### Exercise requirements
Return each line of the listing in which the word "Geração" appears.

### Given data
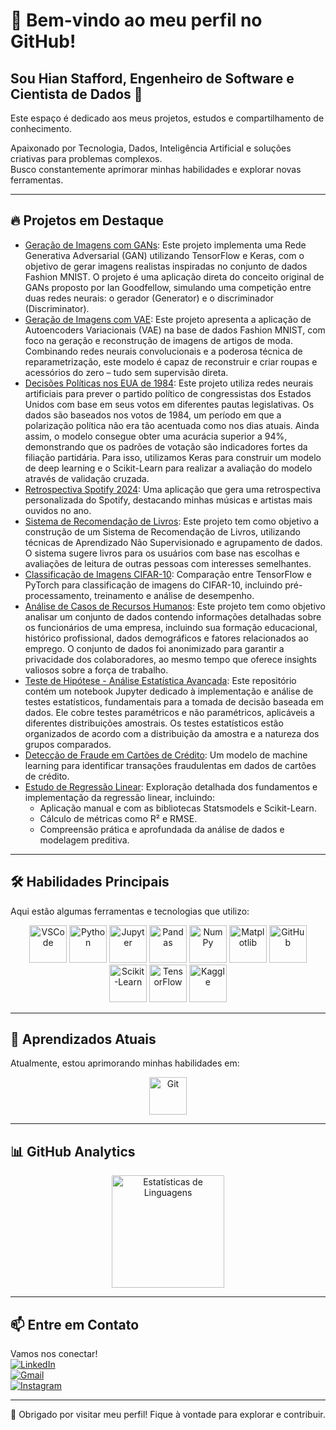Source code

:# 👋 Bem-vindo ao meu perfil no GitHub!  
## Sou Hian Stafford, Engenheiro de Software e Cientista de Dados 🚀  

Este espaço é dedicado aos meus projetos, estudos e compartilhamento de conhecimento. 

Apaixonado por Tecnologia, Dados, Inteligência Artificial e soluções criativas para problemas complexos.  
Busco constantemente aprimorar minhas habilidades e explorar novas ferramentas.  

---
## 🔥 Projetos em Destaque  
- [Geração de Imagens com GANs](https://github.com/hian-stafford/GAN_Fashion_MNIST): Este projeto implementa uma Rede Generativa Adversarial (GAN) utilizando TensorFlow e Keras, com o objetivo de gerar imagens realistas inspiradas no conjunto de dados Fashion MNIST. O projeto é uma aplicação direta do conceito original de GANs proposto por Ian Goodfellow, simulando uma competição entre duas redes neurais: o gerador (Generator) e o discriminador (Discriminator).
- [Geração de Imagens com VAE](https://github.com/hian-stafford/projeto_VAE_moda): Este projeto apresenta a aplicação de Autoencoders Variacionais (VAE) na base de dados Fashion MNIST, com foco na geração e reconstrução de imagens de artigos de moda. Combinando redes neurais convolucionais e a poderosa técnica de reparametrização, este modelo é capaz de reconstruir e criar roupas e acessórios do zero – tudo sem supervisão direta.
- [Decisões Políticas nos EUA de 1984](https://github.com/hian-stafford/decisao_politica_eua): Este projeto utiliza redes neurais artificiais para prever o partido político de congressistas dos Estados Unidos com base em seus votos em diferentes pautas legislativas. Os dados são baseados nos votos de 1984, um período em que a polarização política não era tão acentuada como nos dias atuais. Ainda assim, o modelo consegue obter uma acurácia superior a 94%, demonstrando que os padrões de votação são indicadores fortes da filiação partidária. Para isso, utilizamos Keras para construir um modelo de deep learning e o Scikit-Learn para realizar a avaliação do modelo através de validação cruzada.
- [Retrospectiva Spotify 2024](https://github.com/hian-stafford/retrospectiva_spotify_2024): Uma aplicação que gera uma retrospectiva personalizada do Spotify, destacando minhas músicas e artistas mais ouvidos no ano.
- [Sistema de Recomendação de Livros](https://github.com/hian-stafford/recomendacao_livros): Este projeto tem como objetivo a construção de um Sistema de Recomendação de Livros, utilizando técnicas de Aprendizado Não Supervisionado e agrupamento de dados. O sistema sugere livros para os usuários com base nas escolhas e avaliações de leitura de outras pessoas com interesses semelhantes.
- [Classificação de Imagens CIFAR-10](https://github.com/hian-stafford/classificacao_cifar-10): Comparação entre TensorFlow e PyTorch para classificação de imagens do CIFAR-10, incluindo pré-processamento, treinamento e análise de desempenho.
- [Análise de Casos de Recursos Humanos](https://github.com/hian-stafford/caso_de_rh): Este projeto tem como objetivo analisar um conjunto de dados contendo informações detalhadas sobre os funcionários de uma empresa, incluindo sua formação educacional, histórico profissional, dados demográficos e fatores relacionados ao emprego. O conjunto de dados foi anonimizado para garantir a privacidade dos colaboradores, ao mesmo tempo que oferece insights valiosos sobre a força de trabalho.
- [Teste de Hipótese - Análise Estatística Avançada](https://github.com/hian-stafford/teste_hipoteses): Este repositório contém um notebook Jupyter dedicado à implementação e análise de testes estatísticos, fundamentais para a tomada de decisão baseada em dados. Ele cobre testes paramétricos e não paramétricos, aplicáveis a diferentes distribuições amostrais. Os testes estatísticos estão organizados de acordo com a distribuição da amostra e a natureza dos grupos comparados.
- [Detecção de Fraude em Cartões de Crédito](https://github.com/hian-stafford/deteccao_fraude_credito): Um modelo de machine learning para identificar transações fraudulentas em dados de cartões de crédito.
- [Estudo de Regressão Linear](https://github.com/hian-stafford/estudo_regressao_linear): Exploração detalhada dos fundamentos e implementação da regressão linear, incluindo:  
  - Aplicação manual e com as bibliotecas Statsmodels e Scikit-Learn.  
  - Cálculo de métricas como R² e RMSE.  
  - Compreensão prática e aprofundada da análise de dados e modelagem preditiva.
---

## 🛠️ Habilidades Principais  
Aqui estão algumas ferramentas e tecnologias que utilizo:  
<div align="center">
    <img height="60" src="https://cdn.jsdelivr.net/gh/devicons/devicon/icons/vscode/vscode-original-wordmark.svg" alt="VSCode" />
    <img height="60" src="https://cdn.jsdelivr.net/gh/devicons/devicon/icons/python/python-original-wordmark.svg" alt="Python" />
    <img height="60" src="https://cdn.jsdelivr.net/gh/devicons/devicon/icons/jupyter/jupyter-original-wordmark.svg" alt="Jupyter" />
    <img height="60" src="https://cdn.jsdelivr.net/gh/devicons/devicon/icons/pandas/pandas-original-wordmark.svg" alt="Pandas" />
    <img height="60" src="https://cdn.jsdelivr.net/gh/devicons/devicon/icons/numpy/numpy-original-wordmark.svg" alt="NumPy" />
    <img height="60" src="https://cdn.jsdelivr.net/gh/devicons/devicon/icons/matplotlib/matplotlib-original.svg" alt="Matplotlib" />
    <img height="60" src="https://cdn.jsdelivr.net/gh/devicons/devicon/icons/github/github-original-wordmark.svg" alt="GitHub" />
    <img height="60" src="https://raw.githubusercontent.com/scikit-learn/scikit-learn/main/doc/logos/scikit-learn-logo.png" alt="Scikit-Learn" />
    <img height="60" src="https://cdn.jsdelivr.net/gh/devicons/devicon/icons/tensorflow/tensorflow-original-wordmark.svg" alt="TensorFlow" />
    <img height="60" src="https://cdn.jsdelivr.net/gh/devicons/devicon/icons/kaggle/kaggle-original-wordmark.svg" alt="Kaggle" />
</div>  

---

## 📘 Aprendizados Atuais  
Atualmente, estou aprimorando minhas habilidades em:  
<div align="center">
    <img height="60" src="https://cdn.jsdelivr.net/gh/devicons/devicon/icons/git/git-original-wordmark.svg" alt="Git" />
</div>

---

## 📊 GitHub Analytics  
<div align="center">
    <img height="180em" src="https://github-readme-stats.vercel.app/api/top-langs/?username=hian-stafford&layout=compact&langs_count=7&theme=dracula" alt="Estatísticas de Linguagens" />
</div>

---

## 📫 Entre em Contato  
Vamos nos conectar!  
[![LinkedIn](https://img.shields.io/badge/-LinkedIn-%230077B5?style=for-the-badge&logo=linkedin&logoColor=white)](https://www.linkedin.com/in/hian-stafford-565465179/)  
[![Gmail](https://img.shields.io/badge/-Gmail-D14836?style=for-the-badge&logo=gmail&logoColor=white)](mailto:hian.correa@gmail.com)  
[![Instagram](https://img.shields.io/badge/-Instagram-%23E4405F?style=for-the-badge&logo=instagram&logoColor=white)](https://www.instagram.com/hian_stafford/)  

---

🌟 Obrigado por visitar meu perfil! Fique à vontade para explorar e contribuir.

### Answer box
- [Geração de Imagens com GANs](https://github.com/hian-stafford/GAN_Fashion_MNIST): Este projeto implementa uma Rede Generativa Adversarial (GAN) utilizando TensorFlow e Keras, com o objetivo de gerar imagens realistas inspiradas no conjunto de dados Fashion MNIST. O projeto é uma aplicação direta do conceito original de GANs proposto por Ian Goodfellow, simulando uma competição entre duas redes neurais: o gerador (Generator) e o discriminador (Discriminator).
- [Geração de Imagens com VAE](https://github.com/hian-stafford/projeto_VAE_moda): Este projeto apresenta a aplicação de Autoencoders Variacionais (VAE) na base de dados Fashion MNIST, com foco na geração e reconstrução de imagens de artigos de moda. Combinando redes neurais convolucionais e a poderosa técnica de reparametrização, este modelo é capaz de reconstruir e criar roupas e acessórios do zero – tudo sem supervisão direta.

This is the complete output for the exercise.